Eh beh…vive la France, vive la République. È anche logico che i francesi, attaccati ai concetti di democrazia e repubblica, figlie della Rivoluzione, abbiano un occhio vigile sulle potenziali derive di quest’ultima e in Europa.

E si può dire quello che si vuole, ma non di certo che l’iniziativa No Billag migliorerà la democrazia, ce lo insegna la storia (leggi qui).

Le Monde parla degli alti toni che ha, ovviamente, vista la posta in gioco, assunto la campagna:

“…il dibattito in Svizzera è di una radicalità e di una violenza inaudite. I critici della democrazia ricordano che anche Hitler è arrivato al potere tramite le urne, ma nella storia non ci sono esempi di una democrazia che si tira essa stessa la zappa sui piedi. Questo succederà se gli svizzeri approveranno l’iniziativa popolare dal nome barbaro, No Billag, che gli sarà sottoposta il 4 di marzo prossimo.

Di che si tratta? Di cancellare la legge e il principio stesso di un servizio pubblico di radiotelevisione, di proibire la riscossione (Billag è il nome della società  che preleva il canone) e qualsiasi forma di sovvenzionamento governativo del settore audiovisivo.

La Svizzera non ha una lingua nazionale unica, la radio e la televisione svizzere producono le loro emissioni in tedesco a Zurigo, in francese a Ginevra e in italiano a Lugano, lingue allo stesso tempo nazionali e straniere. La prossimità linguistica coi vicini europei…”
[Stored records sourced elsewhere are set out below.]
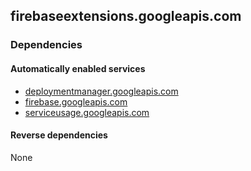 ## firebaseextensions.googleapis.com

### Dependencies

#### Automatically enabled services

* [deploymentmanager.googleapis.com](../deploymentmanager.googleapis.com/)
* [firebase.googleapis.com](../firebase.googleapis.com/)
* [serviceusage.googleapis.com](../serviceusage.googleapis.com/)

#### Reverse dependencies

None

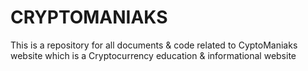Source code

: # CRYPTOMANIAKS
This is a repository for all documents & code related to CyptoManiaks website which 
is a Cryptocurrency education & informational website

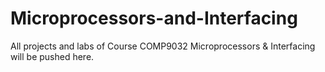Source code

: # Microprocessors-and-Interfacing
All projects and labs of Course COMP9032 Microprocessors & Interfacing will be pushed here.
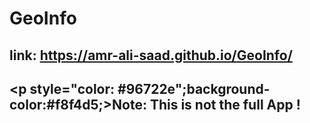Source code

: # GeoInfo
## link: https://amr-ali-saad.github.io/GeoInfo/
## <p style="color: #96722e";background-color:#f8f4d5;><b>Note:</b> This is not the full App !</p>
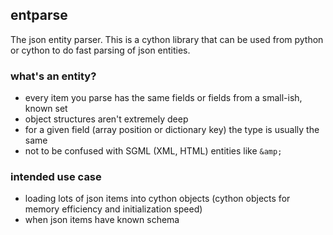 ## entparse

The json entity parser. This is a cython library that can be used from python or cython to do fast parsing of json entities.

### what's an entity?

* every item you parse has the same fields or fields from a small-ish, known set
* object structures aren't extremely deep
* for a given field (array position or dictionary key) the type is usually the same
* not to be confused with SGML (XML, HTML) entities like `&amp;`

### intended use case

* loading lots of json items into cython objects (cython objects for memory efficiency and initialization speed)
* when json items have known schema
Come se non bastasse, mette fuori il naso anche la commissione svizzera dell’UNESCO, che invita a rigettare l’iniziativa dichiarando:

“La Svizzera ha bisogno di un servizio pubblico audiovisivo forte”

L’UNESCO* è lapidaria nel suo appello:

“…Lo scopo principale dell’UNESCO è di ancorare il concetto di pace nello spirito degli uomini. Per fare ciò, si basa sulle scienze, la cultura e la comunicazione. In questo ultimo ambito, l’UNESCO ha sempre sostenuto l’importanza primaria di un servizio pubblico audiovisivo indipendente e pluralista. L’UNESCO crede anche tra le altre cose che il ruolo di diffusione libera, priva di interferenze politiche o pressioni commerciali assunta dal servizio pubblico radiotelevisivo sia di importanza cruciale per far sì che una democrazia sana possa fiorire. La commissione svizzera dell’UNESCO raccomanda, perciò, di seguire le indicazioni del Consiglio Federale e di rigettare l’iniziativa “NO Billag” che rimette in causa i principi di diversità e di solidarietà.”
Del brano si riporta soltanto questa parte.